John Galati is president and CEO of Clifton Springs Hospital & Clinic.
John Galati, the president and CEO of Clifton Springs Hospital & Clinic, makes an odd contrast with the institution he heads.
Compared to the harried pace of most hospitals, Clifton Springs seems decidedly laid back. A greeter cheerfully directs visitors and patients to their destinations. Staffers move at a deliberate but unhurried pace. Even the hospital’s emergency room seems calm.
Set on the site of a former golf course, Clifton Springs Hospital has parklike grounds. Green slopes set a tone of bucolic serenity. One crosses a footbridge over a stream to enter, passing a small pond in which ducks swim, clamoring for the breadcrumbs a small child tosses as her beaming mother looks on. A harpist comes in several days a week to play for patients.
“Most people don’t like to come to the hospital. People have fear,” Galati says. “We try to do our best to make them comfortable.”
Clifton Springs Hospital is a small, community hospital. It is licensed for fewer than 300 beds, takes in revenues of some $50 million a year and employs a staff of 840, or 640 full-time equivalents. Total visits to its emergency department in a year are roughly 12,000. By contrast, Highland Hospital in Rochester, with roughly the same number of licensed beds, employs more than 2,000, sees some 28,000 patients a year in its ER and takes in more than $200 million.
Galati, 57, cuts a trim and somewhat natty figure. He is roughly five feet eight inches tall, slender with a full head of salt-and-pepper gray hair. He walks and speaks quickly, radiating an intense nervous energy as he tosses off rapid-fire sentences.
Leading a visitor on a tour of the hospital, he strides through its corridors, greeting staffers. He seems to be on a first-name basis with all and is careful to introduce each one. It is Galati’s habit to make a circuit of the hospital at least once a day. Walking the halls keeps him in touch with the institution’s rhythms and on top of its problems, he says.

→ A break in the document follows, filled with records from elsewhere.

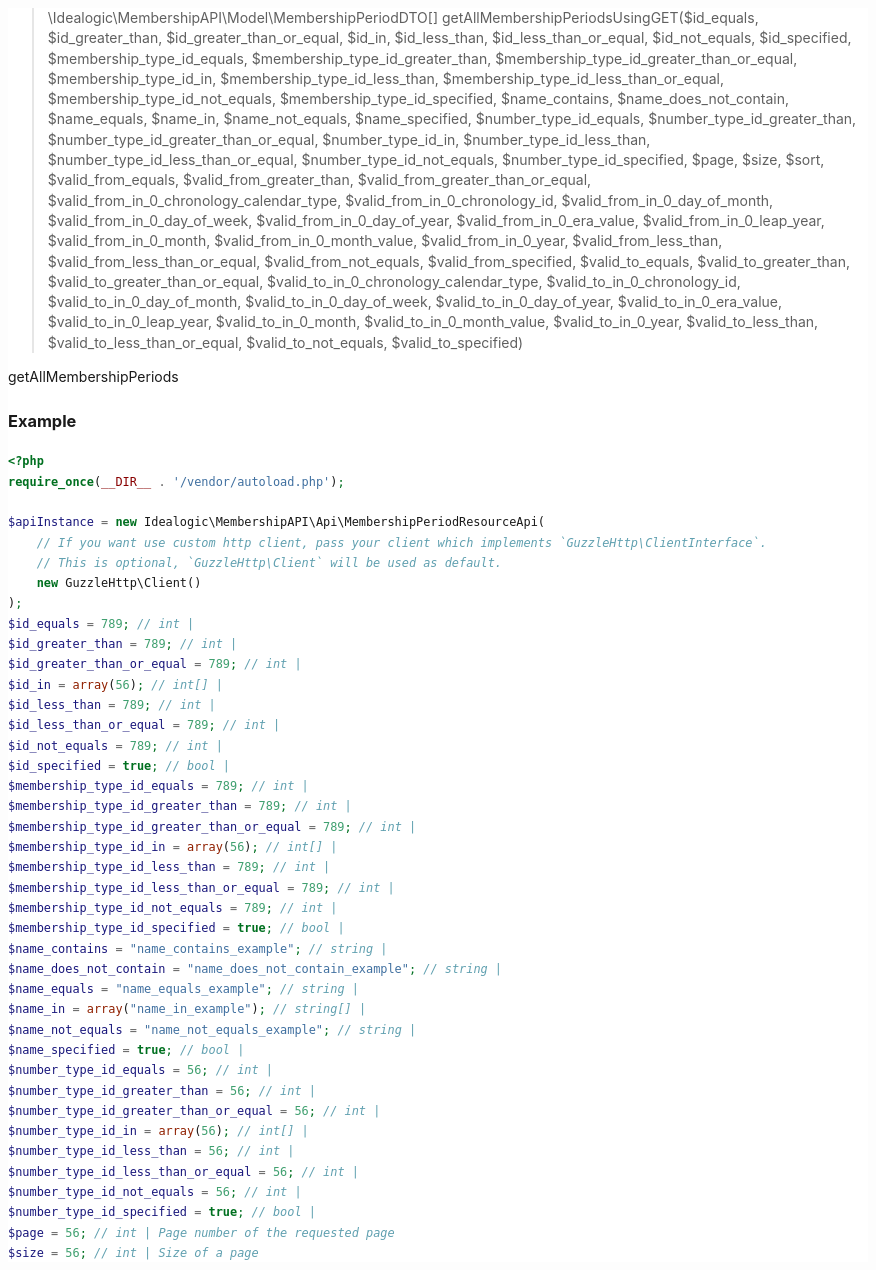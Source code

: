 > \Idealogic\MembershipAPI\Model\MembershipPeriodDTO[] getAllMembershipPeriodsUsingGET($id_equals, $id_greater_than, $id_greater_than_or_equal, $id_in, $id_less_than, $id_less_than_or_equal, $id_not_equals, $id_specified, $membership_type_id_equals, $membership_type_id_greater_than, $membership_type_id_greater_than_or_equal, $membership_type_id_in, $membership_type_id_less_than, $membership_type_id_less_than_or_equal, $membership_type_id_not_equals, $membership_type_id_specified, $name_contains, $name_does_not_contain, $name_equals, $name_in, $name_not_equals, $name_specified, $number_type_id_equals, $number_type_id_greater_than, $number_type_id_greater_than_or_equal, $number_type_id_in, $number_type_id_less_than, $number_type_id_less_than_or_equal, $number_type_id_not_equals, $number_type_id_specified, $page, $size, $sort, $valid_from_equals, $valid_from_greater_than, $valid_from_greater_than_or_equal, $valid_from_in_0_chronology_calendar_type, $valid_from_in_0_chronology_id, $valid_from_in_0_day_of_month, $valid_from_in_0_day_of_week, $valid_from_in_0_day_of_year, $valid_from_in_0_era_value, $valid_from_in_0_leap_year, $valid_from_in_0_month, $valid_from_in_0_month_value, $valid_from_in_0_year, $valid_from_less_than, $valid_from_less_than_or_equal, $valid_from_not_equals, $valid_from_specified, $valid_to_equals, $valid_to_greater_than, $valid_to_greater_than_or_equal, $valid_to_in_0_chronology_calendar_type, $valid_to_in_0_chronology_id, $valid_to_in_0_day_of_month, $valid_to_in_0_day_of_week, $valid_to_in_0_day_of_year, $valid_to_in_0_era_value, $valid_to_in_0_leap_year, $valid_to_in_0_month, $valid_to_in_0_month_value, $valid_to_in_0_year, $valid_to_less_than, $valid_to_less_than_or_equal, $valid_to_not_equals, $valid_to_specified)

getAllMembershipPeriods

### Example
```php
<?php
require_once(__DIR__ . '/vendor/autoload.php');

$apiInstance = new Idealogic\MembershipAPI\Api\MembershipPeriodResourceApi(
    // If you want use custom http client, pass your client which implements `GuzzleHttp\ClientInterface`.
    // This is optional, `GuzzleHttp\Client` will be used as default.
    new GuzzleHttp\Client()
);
$id_equals = 789; // int | 
$id_greater_than = 789; // int | 
$id_greater_than_or_equal = 789; // int | 
$id_in = array(56); // int[] | 
$id_less_than = 789; // int | 
$id_less_than_or_equal = 789; // int | 
$id_not_equals = 789; // int | 
$id_specified = true; // bool | 
$membership_type_id_equals = 789; // int | 
$membership_type_id_greater_than = 789; // int | 
$membership_type_id_greater_than_or_equal = 789; // int | 
$membership_type_id_in = array(56); // int[] | 
$membership_type_id_less_than = 789; // int | 
$membership_type_id_less_than_or_equal = 789; // int | 
$membership_type_id_not_equals = 789; // int | 
$membership_type_id_specified = true; // bool | 
$name_contains = "name_contains_example"; // string | 
$name_does_not_contain = "name_does_not_contain_example"; // string | 
$name_equals = "name_equals_example"; // string | 
$name_in = array("name_in_example"); // string[] | 
$name_not_equals = "name_not_equals_example"; // string | 
$name_specified = true; // bool | 
$number_type_id_equals = 56; // int | 
$number_type_id_greater_than = 56; // int | 
$number_type_id_greater_than_or_equal = 56; // int | 
$number_type_id_in = array(56); // int[] | 
$number_type_id_less_than = 56; // int | 
$number_type_id_less_than_or_equal = 56; // int | 
$number_type_id_not_equals = 56; // int | 
$number_type_id_specified = true; // bool | 
$page = 56; // int | Page number of the requested page
$size = 56; // int | Size of a page
```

Each weekday, Galati makes a roughly 30-minute drive, arriving at 6 a.m. or so from Pittsford where he and his wife, Linda, have lived since relocating from Galati’s native Jamestown a dozen years ago. His workday generally stretches to 12 hours or longer.
“I live in Clifton Springs,” Galati says. “I only sleep in Rochester.”
Time spent at the hospital is not time he begrudges. In addition to the long workdays, Galati volunteers at fundraising events and at the hospital, working in the acute-care section or in the 100-bed skilled-nursing unit included among Clifton Springs Hospital’s 262-licensed beds.
His children-a daughter, 37, and son, 35-are married with children of their own, Galati says, so he feels less pressure to rein in his work time. Not that Galati eschews play. He and Linda are taking golf lessons. He also hikes, hunts and fishes.
Galati cooks, too, whipping up specialties such as a traditional Italian zucchini dish in which the zucchini’s innards are scooped and saut?ed in olive oil with other vegetables and sausage, replaced in the plant’s shell and baked. It’s a process Galati lovingly describes as he relates having prepared and served the dish to an elderly patient.
“John is old school,” one hospital staffer confides admiringly in a whispered aside. “When he sees a piece of paper on the ground, he bends down and picks it up.”
During a roughly 20-minute circuit of the hospital, Galati in fact pounces on five or six stray scraps. He seizes on the offending bits, crumpling and pocketing them without breaking stride or pausing in his running description of the operating rooms, office and patient rooms.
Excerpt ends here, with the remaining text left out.